Childhood Allergies Can Be Solved, Though That's Not Always Easy to Do

ByABC News
April 3, 2006, 12:58 PM

April 4, 2006 — -- If parents feel a bit confused about how to keep their children safe from allergies and asthma, it's no wonder: Even the experts disagree on the subject.

Are allergies inherited from parents, as some researchers claim? Or is it a child's environment that causes the sneezing, coughing, wheezing and other misery that allergies and asthma bring?

Some parents wonder whether they should expose their kids to potential allergens at an early age to ward off allergies and asthma. Or is it a better idea to keep a child away from pets, pollen, smoke, and foods like nuts and fish?

Though doctors continue to debate these issues, the latest research offers clear, common-sense advice for avoiding or minimizing childhood allergies.

A growing body of research supports the "hygiene hypothesis," which is the theory that early childhood exposure to animals, plants and other allergens will prevent or minimize allergies and asthma. So, an overly hygienic environment, like an immaculate home and a minimum of outdoor activity, may lead to more allergies, proponents claim.

"The idea is that a child's immune system shortly after birth needs a little help to get it started in the right direction," said Harold Nelson, an allergist and professor of medicine at the National Jewish Medical and Research Center in Denver.

"It is the dominant hypothesis at this time, and there's a huge amount of data that supports this," Nelson added.

Nelson cited recent research that found a 50-fold increase in the incidence of allergies and asthma among children growing up in more affluent urban areas over children living in native villages in Africa.
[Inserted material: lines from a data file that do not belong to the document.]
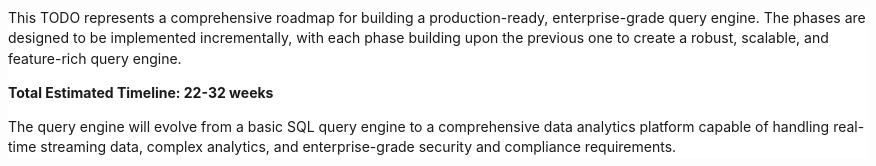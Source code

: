 This TODO represents a comprehensive roadmap for building a production-ready, enterprise-grade query engine. The phases are designed to be implemented incrementally, with each phase building upon the previous one to create a robust, scalable, and feature-rich query engine.

**Total Estimated Timeline: 22-32 weeks**

The query engine will evolve from a basic SQL query engine to a comprehensive data analytics platform capable of handling real-time streaming data, complex analytics, and enterprise-grade security and compliance requirements.
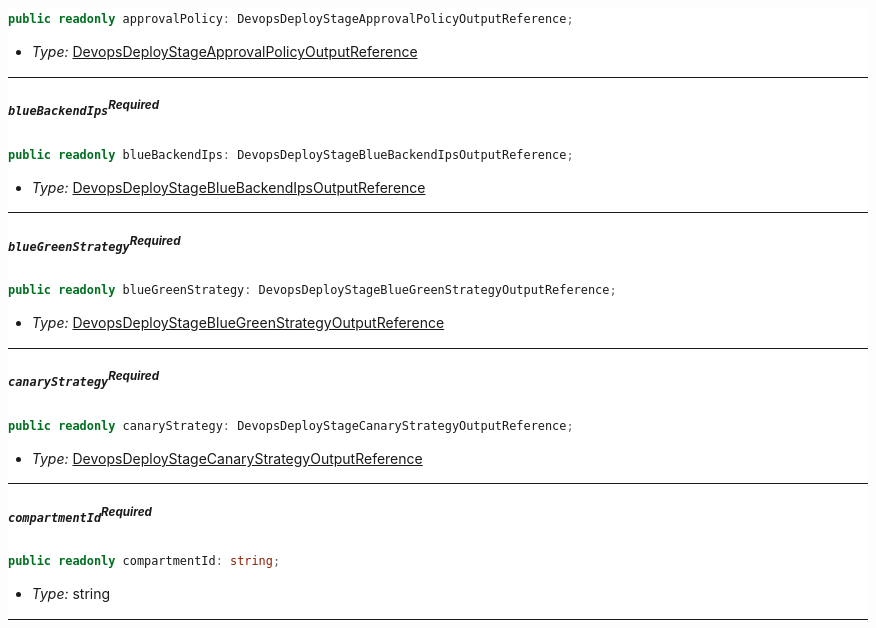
 ```typescript
public readonly approvalPolicy: DevopsDeployStageApprovalPolicyOutputReference;
```

- *Type:* <a href="#rhizo-co-terraform-provider-oci.devopsDeployStage.DevopsDeployStageApprovalPolicyOutputReference">DevopsDeployStageApprovalPolicyOutputReference</a>

---

##### `blueBackendIps`<sup>Required</sup> <a name="blueBackendIps" id="rhizo-co-terraform-provider-oci.devopsDeployStage.DevopsDeployStage.property.blueBackendIps"></a>

```typescript
public readonly blueBackendIps: DevopsDeployStageBlueBackendIpsOutputReference;
```

- *Type:* <a href="#rhizo-co-terraform-provider-oci.devopsDeployStage.DevopsDeployStageBlueBackendIpsOutputReference">DevopsDeployStageBlueBackendIpsOutputReference</a>

---

##### `blueGreenStrategy`<sup>Required</sup> <a name="blueGreenStrategy" id="rhizo-co-terraform-provider-oci.devopsDeployStage.DevopsDeployStage.property.blueGreenStrategy"></a>

```typescript
public readonly blueGreenStrategy: DevopsDeployStageBlueGreenStrategyOutputReference;
```

- *Type:* <a href="#rhizo-co-terraform-provider-oci.devopsDeployStage.DevopsDeployStageBlueGreenStrategyOutputReference">DevopsDeployStageBlueGreenStrategyOutputReference</a>

---

##### `canaryStrategy`<sup>Required</sup> <a name="canaryStrategy" id="rhizo-co-terraform-provider-oci.devopsDeployStage.DevopsDeployStage.property.canaryStrategy"></a>

```typescript
public readonly canaryStrategy: DevopsDeployStageCanaryStrategyOutputReference;
```

- *Type:* <a href="#rhizo-co-terraform-provider-oci.devopsDeployStage.DevopsDeployStageCanaryStrategyOutputReference">DevopsDeployStageCanaryStrategyOutputReference</a>

---

##### `compartmentId`<sup>Required</sup> <a name="compartmentId" id="rhizo-co-terraform-provider-oci.devopsDeployStage.DevopsDeployStage.property.compartmentId"></a>

```typescript
public readonly compartmentId: string;
```

- *Type:* string

---
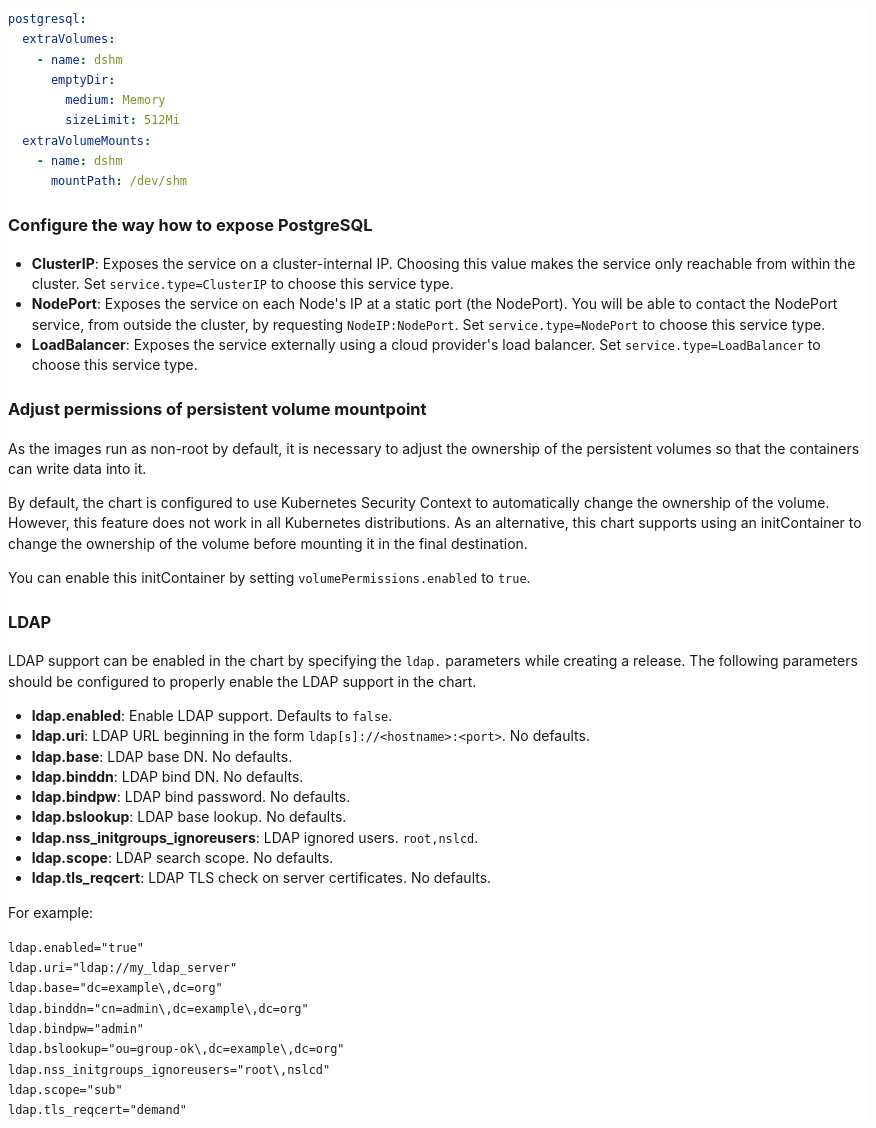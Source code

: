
 ```yaml
postgresql:
  extraVolumes:
    - name: dshm
      emptyDir:
        medium: Memory
        sizeLimit: 512Mi
  extraVolumeMounts:
    - name: dshm
      mountPath: /dev/shm
```

### Configure the way how to expose PostgreSQL

- **ClusterIP**: Exposes the service on a cluster-internal IP. Choosing this value makes the service only reachable from within the cluster. Set `service.type=ClusterIP` to choose this service type.
- **NodePort**: Exposes the service on each Node's IP at a static port (the NodePort). You will be able to contact the NodePort service, from outside the cluster, by requesting `NodeIP:NodePort`. Set `service.type=NodePort` to choose this service type.
- **LoadBalancer**: Exposes the service externally using a cloud provider's load balancer. Set `service.type=LoadBalancer` to choose this service type.

### Adjust permissions of persistent volume mountpoint

As the images run as non-root by default, it is necessary to adjust the ownership of the persistent volumes so that the containers can write data into it.

By default, the chart is configured to use Kubernetes Security Context to automatically change the ownership of the volume. However, this feature does not work in all Kubernetes distributions.
As an alternative, this chart supports using an initContainer to change the ownership of the volume before mounting it in the final destination.

You can enable this initContainer by setting `volumePermissions.enabled` to `true`.

### LDAP

LDAP support can be enabled in the chart by specifying the `ldap.` parameters while creating a release. The following parameters should be configured to properly enable the LDAP support in the chart.

- **ldap.enabled**: Enable LDAP support. Defaults to `false`.
- **ldap.uri**: LDAP URL beginning in the form `ldap[s]://<hostname>:<port>`. No defaults.
- **ldap.base**: LDAP base DN. No defaults.
- **ldap.binddn**: LDAP bind DN. No defaults.
- **ldap.bindpw**: LDAP bind password. No defaults.
- **ldap.bslookup**: LDAP base lookup. No defaults.
- **ldap.nss_initgroups_ignoreusers**: LDAP ignored users. `root,nslcd`.
- **ldap.scope**: LDAP search scope. No defaults.
- **ldap.tls_reqcert**: LDAP TLS check on server certificates. No defaults.

For example:

```text
ldap.enabled="true"
ldap.uri="ldap://my_ldap_server"
ldap.base="dc=example\,dc=org"
ldap.binddn="cn=admin\,dc=example\,dc=org"
ldap.bindpw="admin"
ldap.bslookup="ou=group-ok\,dc=example\,dc=org"
ldap.nss_initgroups_ignoreusers="root\,nslcd"
ldap.scope="sub"
ldap.tls_reqcert="demand"
```
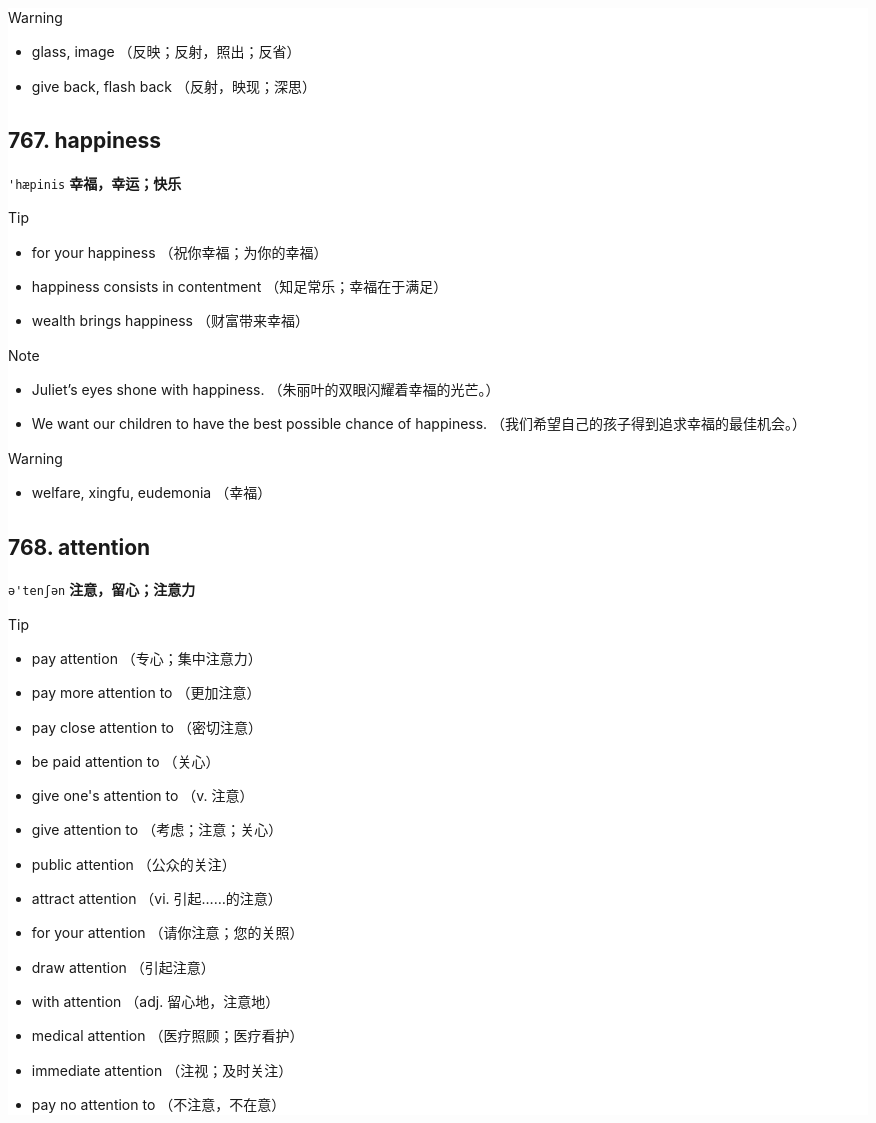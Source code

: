 > [!WARNING]
>
> - glass, image （反映；反射，照出；反省）
>
> - give back, flash back （反射，映现；深思）
>

## 767. happiness

`'hæpinis`  **幸福，幸运；快乐**

> [!TIP]
>
> - for your happiness （祝你幸福；为你的幸福）
>
> - happiness consists in contentment （知足常乐；幸福在于满足）
>
> - wealth brings happiness （财富带来幸福）
>

> [!NOTE]
>
> - Juliet’s eyes shone with happiness. （朱丽叶的双眼闪耀着幸福的光芒。）
>
> - We want our children to have the best possible chance of happiness. （我们希望自己的孩子得到追求幸福的最佳机会。）
>

> [!WARNING]
>
> - welfare, xingfu, eudemonia （幸福）
>

## 768. attention

`ə'tenʃən`  **注意，留心；注意力**

> [!TIP]
>
> - pay attention （专心；集中注意力）
>
> - pay more attention to （更加注意）
>
> - pay close attention to （密切注意）
>
> - be paid attention to （关心）
>
> - give one's attention to （v. 注意）
>
> - give attention to （考虑；注意；关心）
>
> - public attention （公众的关注）
>
> - attract attention （vi. 引起……的注意）
>
> - for your attention （请你注意；您的关照）
>
> - draw attention （引起注意）
>
> - with attention （adj. 留心地，注意地）
>
> - medical attention （医疗照顾；医疗看护）
>
> - immediate attention （注视；及时关注）
>
> - pay no attention to （不注意，不在意）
Other research from Europe finds children living in rural and farming communities who grow up surrounded by animals, plants, and other potential allergens have fewer allergies than city-dwelling kids.

But does this mean genetics and a family history of allergies count for nothing?

"Genetics are huge," Nelson said. "But given the choice between the two, the environmental influence is greater than the genetic in epidemiological studies."